Records from a dataset

- - - -

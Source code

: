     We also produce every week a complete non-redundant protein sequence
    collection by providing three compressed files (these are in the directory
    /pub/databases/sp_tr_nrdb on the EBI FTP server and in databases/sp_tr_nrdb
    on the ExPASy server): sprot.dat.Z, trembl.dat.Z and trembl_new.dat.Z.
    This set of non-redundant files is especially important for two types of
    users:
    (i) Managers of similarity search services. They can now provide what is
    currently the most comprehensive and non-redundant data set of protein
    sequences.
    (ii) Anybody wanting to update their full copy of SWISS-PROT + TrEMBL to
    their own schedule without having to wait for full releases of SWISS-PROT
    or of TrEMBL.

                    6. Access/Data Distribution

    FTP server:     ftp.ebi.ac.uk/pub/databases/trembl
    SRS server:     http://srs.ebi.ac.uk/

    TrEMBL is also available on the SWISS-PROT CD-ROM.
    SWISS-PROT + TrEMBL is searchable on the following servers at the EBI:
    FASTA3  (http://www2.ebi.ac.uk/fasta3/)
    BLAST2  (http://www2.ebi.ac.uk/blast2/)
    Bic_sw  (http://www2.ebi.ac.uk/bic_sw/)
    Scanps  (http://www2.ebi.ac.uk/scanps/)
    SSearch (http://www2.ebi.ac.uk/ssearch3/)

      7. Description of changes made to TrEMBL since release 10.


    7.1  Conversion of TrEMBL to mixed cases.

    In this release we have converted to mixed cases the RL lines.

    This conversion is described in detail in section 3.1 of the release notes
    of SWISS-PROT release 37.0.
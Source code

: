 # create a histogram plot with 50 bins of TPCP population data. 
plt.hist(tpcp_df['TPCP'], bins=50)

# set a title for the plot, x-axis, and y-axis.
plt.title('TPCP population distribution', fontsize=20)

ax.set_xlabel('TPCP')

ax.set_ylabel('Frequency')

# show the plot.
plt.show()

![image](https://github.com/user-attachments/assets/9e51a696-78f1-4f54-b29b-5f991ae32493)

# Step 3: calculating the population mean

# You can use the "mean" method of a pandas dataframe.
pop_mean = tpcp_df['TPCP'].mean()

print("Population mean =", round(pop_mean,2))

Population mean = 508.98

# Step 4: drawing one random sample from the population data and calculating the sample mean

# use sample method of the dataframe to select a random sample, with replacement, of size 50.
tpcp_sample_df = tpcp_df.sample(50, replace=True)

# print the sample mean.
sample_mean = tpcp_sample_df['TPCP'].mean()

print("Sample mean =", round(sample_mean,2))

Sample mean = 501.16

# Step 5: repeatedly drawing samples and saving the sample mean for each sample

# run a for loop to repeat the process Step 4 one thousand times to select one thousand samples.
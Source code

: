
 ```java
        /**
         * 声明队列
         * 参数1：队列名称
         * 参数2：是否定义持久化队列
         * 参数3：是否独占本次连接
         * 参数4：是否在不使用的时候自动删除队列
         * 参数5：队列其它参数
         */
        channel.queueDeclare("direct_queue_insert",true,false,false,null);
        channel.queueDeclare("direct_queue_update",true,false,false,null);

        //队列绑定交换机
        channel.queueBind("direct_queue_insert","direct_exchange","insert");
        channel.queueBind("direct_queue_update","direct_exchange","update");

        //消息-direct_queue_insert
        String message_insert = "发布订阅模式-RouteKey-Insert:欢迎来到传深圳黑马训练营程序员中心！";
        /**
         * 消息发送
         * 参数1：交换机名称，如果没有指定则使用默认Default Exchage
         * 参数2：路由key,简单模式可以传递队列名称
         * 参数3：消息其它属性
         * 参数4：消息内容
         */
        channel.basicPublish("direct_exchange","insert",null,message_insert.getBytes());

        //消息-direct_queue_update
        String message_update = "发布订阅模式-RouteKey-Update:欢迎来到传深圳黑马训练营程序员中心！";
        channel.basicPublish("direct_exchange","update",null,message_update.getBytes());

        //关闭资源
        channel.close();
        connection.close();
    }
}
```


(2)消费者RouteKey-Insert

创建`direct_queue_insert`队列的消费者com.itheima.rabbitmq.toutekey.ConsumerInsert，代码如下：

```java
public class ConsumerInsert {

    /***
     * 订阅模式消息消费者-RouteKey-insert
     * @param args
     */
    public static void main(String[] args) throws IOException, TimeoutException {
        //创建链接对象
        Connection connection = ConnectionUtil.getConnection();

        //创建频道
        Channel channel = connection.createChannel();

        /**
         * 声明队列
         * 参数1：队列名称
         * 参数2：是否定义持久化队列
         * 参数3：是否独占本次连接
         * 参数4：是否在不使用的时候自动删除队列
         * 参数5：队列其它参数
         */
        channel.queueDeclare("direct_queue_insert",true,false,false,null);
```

- - - -

- _Task directions_: Return all the data exactly as given.

- _Exercise result_:
Source code

:     We also produce every week a complete non-redundant protein sequence
    collection by providing three compressed files (these are in the directory
    /pub/databases/sp_tr_nrdb on the EBI FTP server and in databases/sp_tr_nrdb
    on the ExPASy server): sprot.dat.Z, trembl.dat.Z and trembl_new.dat.Z.
    This set of non-redundant files is especially important for two types of
    users:
    (i) Managers of similarity search services. They can now provide what is
    currently the most comprehensive and non-redundant data set of protein
    sequences.
    (ii) Anybody wanting to update their full copy of SWISS-PROT + TrEMBL to
    their own schedule without having to wait for full releases of SWISS-PROT
    or of TrEMBL.

                    6. Access/Data Distribution

    FTP server:     ftp.ebi.ac.uk/pub/databases/trembl
    SRS server:     http://srs.ebi.ac.uk/

    TrEMBL is also available on the SWISS-PROT CD-ROM.
    SWISS-PROT + TrEMBL is searchable on the following servers at the EBI:
    FASTA3  (http://www2.ebi.ac.uk/fasta3/)
    BLAST2  (http://www2.ebi.ac.uk/blast2/)
    Bic_sw  (http://www2.ebi.ac.uk/bic_sw/)
    Scanps  (http://www2.ebi.ac.uk/scanps/)
    SSearch (http://www2.ebi.ac.uk/ssearch3/)

      7. Description of changes made to TrEMBL since release 10.


    7.1  Conversion of TrEMBL to mixed cases.

    In this release we have converted to mixed cases the RL lines.

    This conversion is described in detail in section 3.1 of the release notes
    of SWISS-PROT release 37.0.
Source code

: # create a histogram plot with 50 bins of TPCP population data. 
plt.hist(tpcp_df['TPCP'], bins=50)

# set a title for the plot, x-axis, and y-axis.
plt.title('TPCP population distribution', fontsize=20)

ax.set_xlabel('TPCP')

ax.set_ylabel('Frequency')

# show the plot.
plt.show()

![image](https://github.com/user-attachments/assets/9e51a696-78f1-4f54-b29b-5f991ae32493)

# Step 3: calculating the population mean

# You can use the "mean" method of a pandas dataframe.
pop_mean = tpcp_df['TPCP'].mean()

print("Population mean =", round(pop_mean,2))

Population mean = 508.98

# Step 4: drawing one random sample from the population data and calculating the sample mean

# use sample method of the dataframe to select a random sample, with replacement, of size 50.
tpcp_sample_df = tpcp_df.sample(50, replace=True)

# print the sample mean.
sample_mean = tpcp_sample_df['TPCP'].mean()

print("Sample mean =", round(sample_mean,2))

Sample mean = 501.16

# Step 5: repeatedly drawing samples and saving the sample mean for each sample

# run a for loop to repeat the process Step 4 one thousand times to select one thousand samples.
Source code

:
 ```java
        /**
         * 声明队列
         * 参数1：队列名称
         * 参数2：是否定义持久化队列
         * 参数3：是否独占本次连接
         * 参数4：是否在不使用的时候自动删除队列
         * 参数5：队列其它参数
         */
        channel.queueDeclare("direct_queue_insert",true,false,false,null);
        channel.queueDeclare("direct_queue_update",true,false,false,null);

        //队列绑定交换机
        channel.queueBind("direct_queue_insert","direct_exchange","insert");
        channel.queueBind("direct_queue_update","direct_exchange","update");

        //消息-direct_queue_insert
        String message_insert = "发布订阅模式-RouteKey-Insert:欢迎来到传深圳黑马训练营程序员中心！";
        /**
         * 消息发送
         * 参数1：交换机名称，如果没有指定则使用默认Default Exchage
         * 参数2：路由key,简单模式可以传递队列名称
         * 参数3：消息其它属性
         * 参数4：消息内容
         */
        channel.basicPublish("direct_exchange","insert",null,message_insert.getBytes());

        //消息-direct_queue_update
        String message_update = "发布订阅模式-RouteKey-Update:欢迎来到传深圳黑马训练营程序员中心！";
        channel.basicPublish("direct_exchange","update",null,message_update.getBytes());

        //关闭资源
        channel.close();
        connection.close();
    }
}
```


(2)消费者RouteKey-Insert

创建`direct_queue_insert`队列的消费者com.itheima.rabbitmq.toutekey.ConsumerInsert，代码如下：

```java
public class ConsumerInsert {

    /***
     * 订阅模式消息消费者-RouteKey-insert
     * @param args
     */
    public static void main(String[] args) throws IOException, TimeoutException {
        //创建链接对象
        Connection connection = ConnectionUtil.getConnection();

        //创建频道
        Channel channel = connection.createChannel();

        /**
         * 声明队列
         * 参数1：队列名称
         * 参数2：是否定义持久化队列
         * 参数3：是否独占本次连接
         * 参数4：是否在不使用的时候自动删除队列
         * 参数5：队列其它参数
         */
        channel.queueDeclare("direct_queue_insert",true,false,false,null);
```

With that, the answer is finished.